Hell is a purely brutish payback perpetrated by a powerful barbarian who rules the skies with an easily bruised ego. The slightest thing pisses him off. He runs around with his giant war hammer, scaring the crap out of everyone, but amazingly, he wants to make friends! He is surprised when people run from him and see him as an evil ogre. He apparently doesn’t understand why intelligent, decent people want nothing to do with him. No one likes a bully! But now the bully pretends to be compassionate; he throws everyone for a loop by creating the greatest contradiction anyone ever saw; he sends his son to bring a supposed message of peace and mercy, but should you reject his son and his message, the barbarian father again pulls out that trusty war hammer and takes care of business the old fashioned way! Just like a true bully, you don’t have a choice in the matter! You have to befriend him…or you get the war hammer!
A two-bit numbskull might even realize that this logically destroys any real “choice” that God assures us we have.

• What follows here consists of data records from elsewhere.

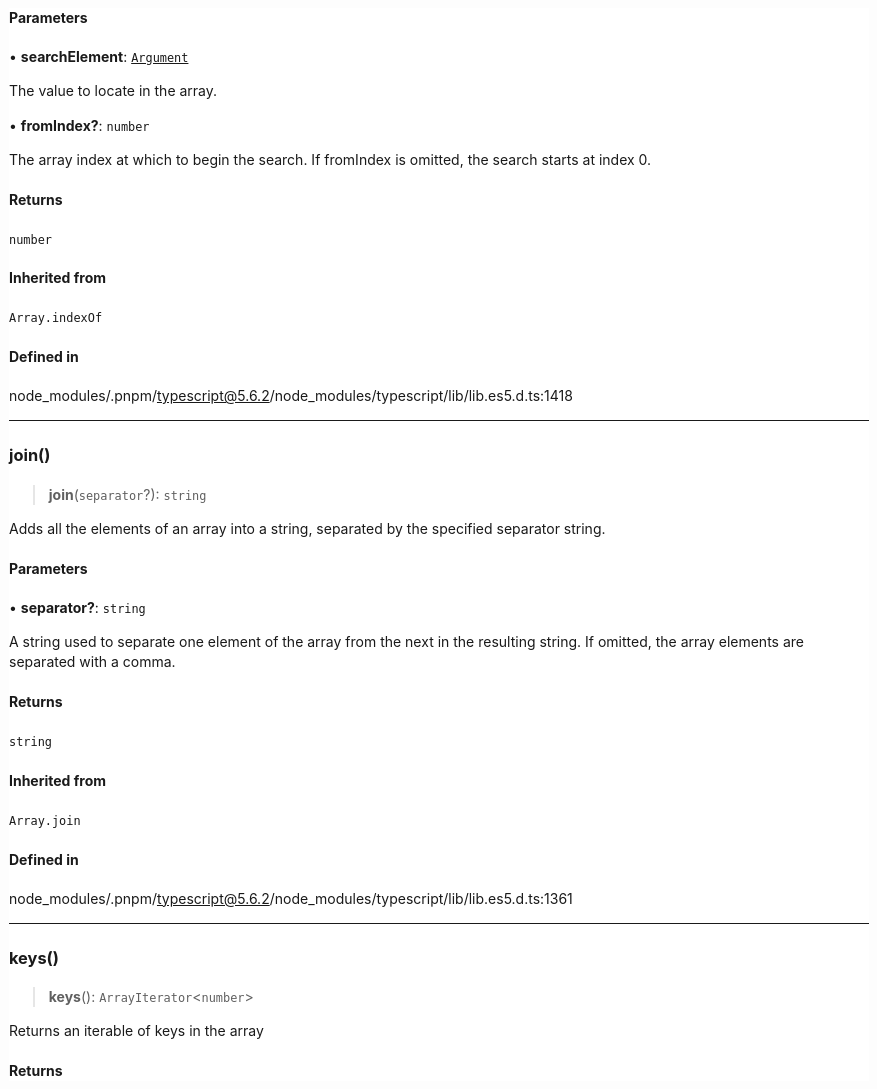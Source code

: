 #### Parameters

• **searchElement**: [`Argument`](../type-aliases/Argument.md)

The value to locate in the array.

• **fromIndex?**: `number`

The array index at which to begin the search. If fromIndex is omitted, the search starts at index 0.

#### Returns

`number`

#### Inherited from

`Array.indexOf`

#### Defined in

node\_modules/.pnpm/typescript@5.6.2/node\_modules/typescript/lib/lib.es5.d.ts:1418

***

### join()

> **join**(`separator`?): `string`

Adds all the elements of an array into a string, separated by the specified separator string.

#### Parameters

• **separator?**: `string`

A string used to separate one element of the array from the next in the resulting string. If omitted, the array elements are separated with a comma.

#### Returns

`string`

#### Inherited from

`Array.join`

#### Defined in

node\_modules/.pnpm/typescript@5.6.2/node\_modules/typescript/lib/lib.es5.d.ts:1361

***

### keys()

> **keys**(): `ArrayIterator`\<`number`\>

Returns an iterable of keys in the array

#### Returns
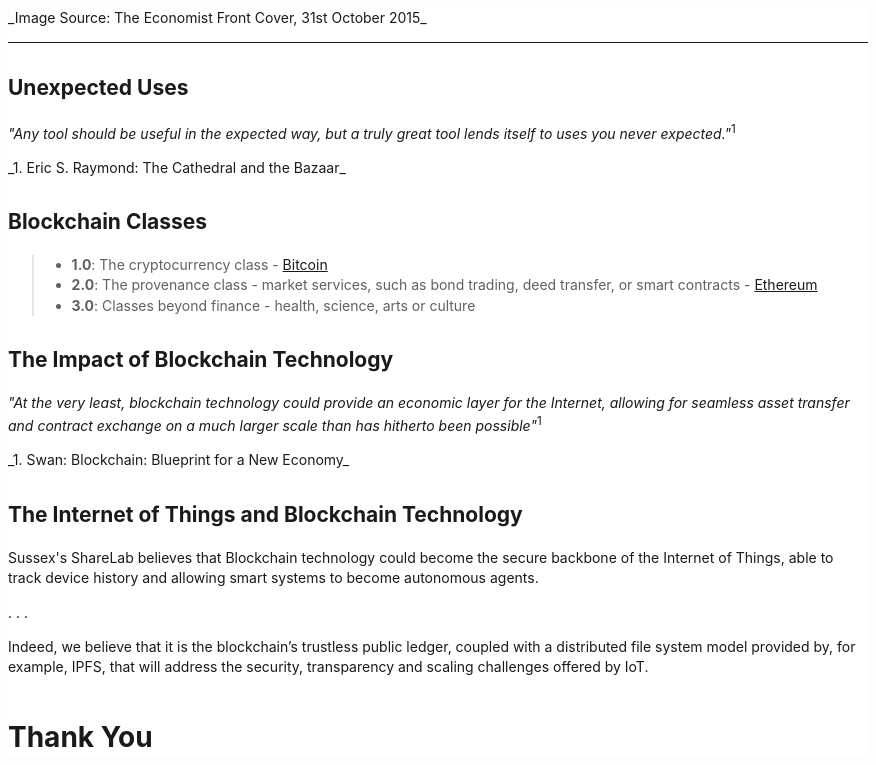 <div class="source">
_Image Source: The Economist Front Cover, 31st October 2015_
</div>

- - -

## Unexpected Uses

_"Any tool should be useful in the expected way, but a truly great tool lends itself to uses you never expected."_<sup>1</sup>

<div class="source">
_1. Eric S. Raymond: The Cathedral and the Bazaar_
</div>

## Blockchain Classes

> + **1.0**: The cryptocurrency class - [Bitcoin](https://bitcoin.org/en/)
> + **2.0**: The provenance class - market services, such as bond trading, deed transfer, or smart contracts - [Ethereum](https://www.ethereum.org/)
> + **3.0**: Classes beyond finance - health, science, arts or culture

## The Impact of Blockchain Technology

_"At the very least, blockchain technology could provide an economic layer for the Internet, allowing for seamless asset transfer and contract exchange on a much larger scale than has hitherto been possible"_<sup>1</sup>

<div class="source">
_1. Swan: Blockchain: Blueprint for a New Economy_
</div>

## The Internet of Things and Blockchain Technology

Sussex's ShareLab believes that Blockchain technology could become the secure backbone of the Internet of Things, able to track device history and allowing smart systems to become autonomous agents.

. . .

Indeed, we believe that it is the blockchain’s trustless public ledger, coupled with a distributed file system model provided by, for example, IPFS, that will address the security, transparency and scaling challenges offered by IoT.

# Thank You
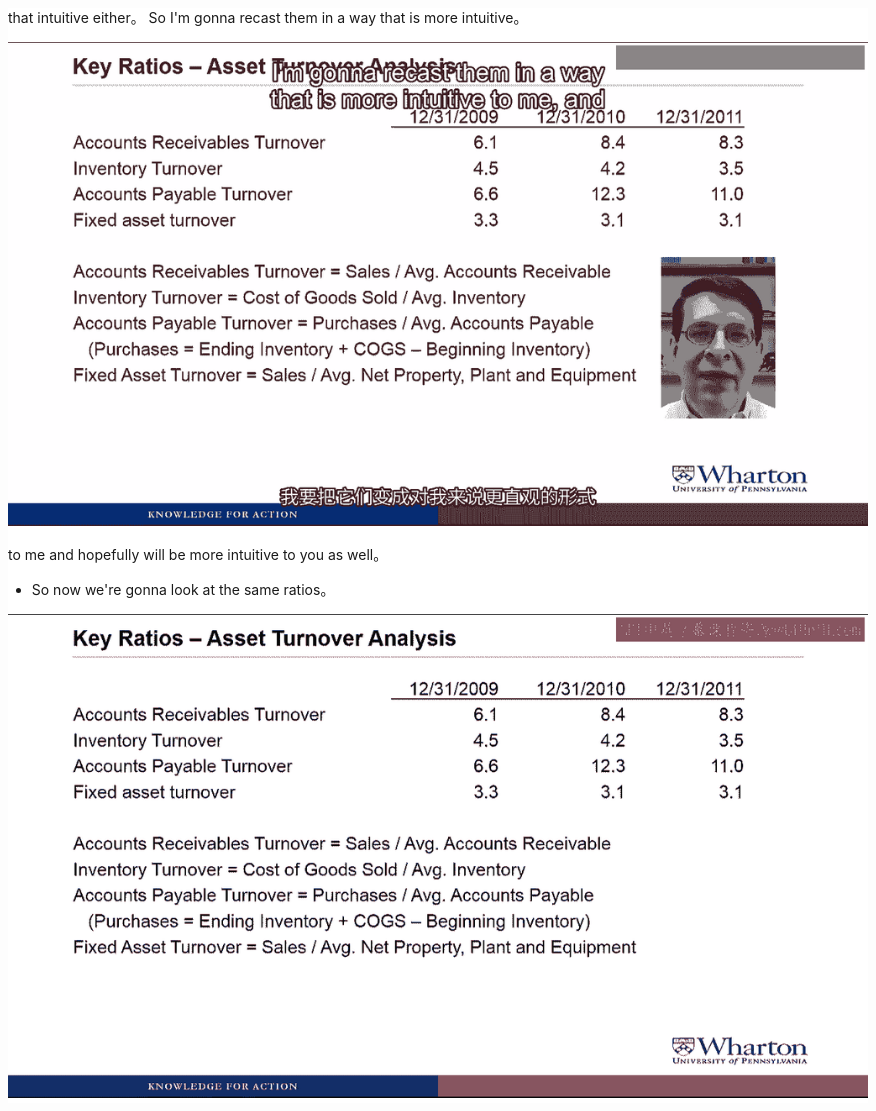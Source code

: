  that intuitive either。 So I'm gonna recast them in a way that is more intuitive。



![](img/ae7c834fb40af7df4554834c14a55a0b_181.png)

 to me and hopefully will be more intuitive to you as well。

 - So now we're gonna look at the same ratios。

![](img/ae7c834fb40af7df4554834c14a55a0b_183.png)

We are told that God only sends those to Hell who have chosen to go there, but this is just ridiculous. I could offer you the “choice” of a million dollars or cancer, but a halfwit would understand that such a choice would not be a very good one! I wonder why respectable, knowledgeable Christians don’t see this problem?
This reminds me of a certain Simpson’s episode where a cult worshipping “The Leader” comes into Springfield and indoctrinates the whole town into following him. When they put the people into their convent and people start to express the desire to leave, they say, “You are free to leave at any time.” But the moment they try to leave, the person is met with attack dogs and spike pits! The God of the Bible is every bit like these funny cartoon caricatures of some of his followers, offering unbeatable hope and bliss on the one hand, and misery and torture on the other.
The doctrine of Hell will never be compatible with a merciful deity. A nice, smiling preacher in a suit, writing smooth articles, trying to make the position sound refined and graceful won’t work. Taking literal fire out of the picture will not do it either. The smallest fiber of common sense tells us that we put a sick dog out of its misery. We don’t torture it because it bit us on the leg. Hell defies decency, civility, morality, compassion, and sound judgment. I am glad to see modern Christians becoming ashamed to profess belief in it.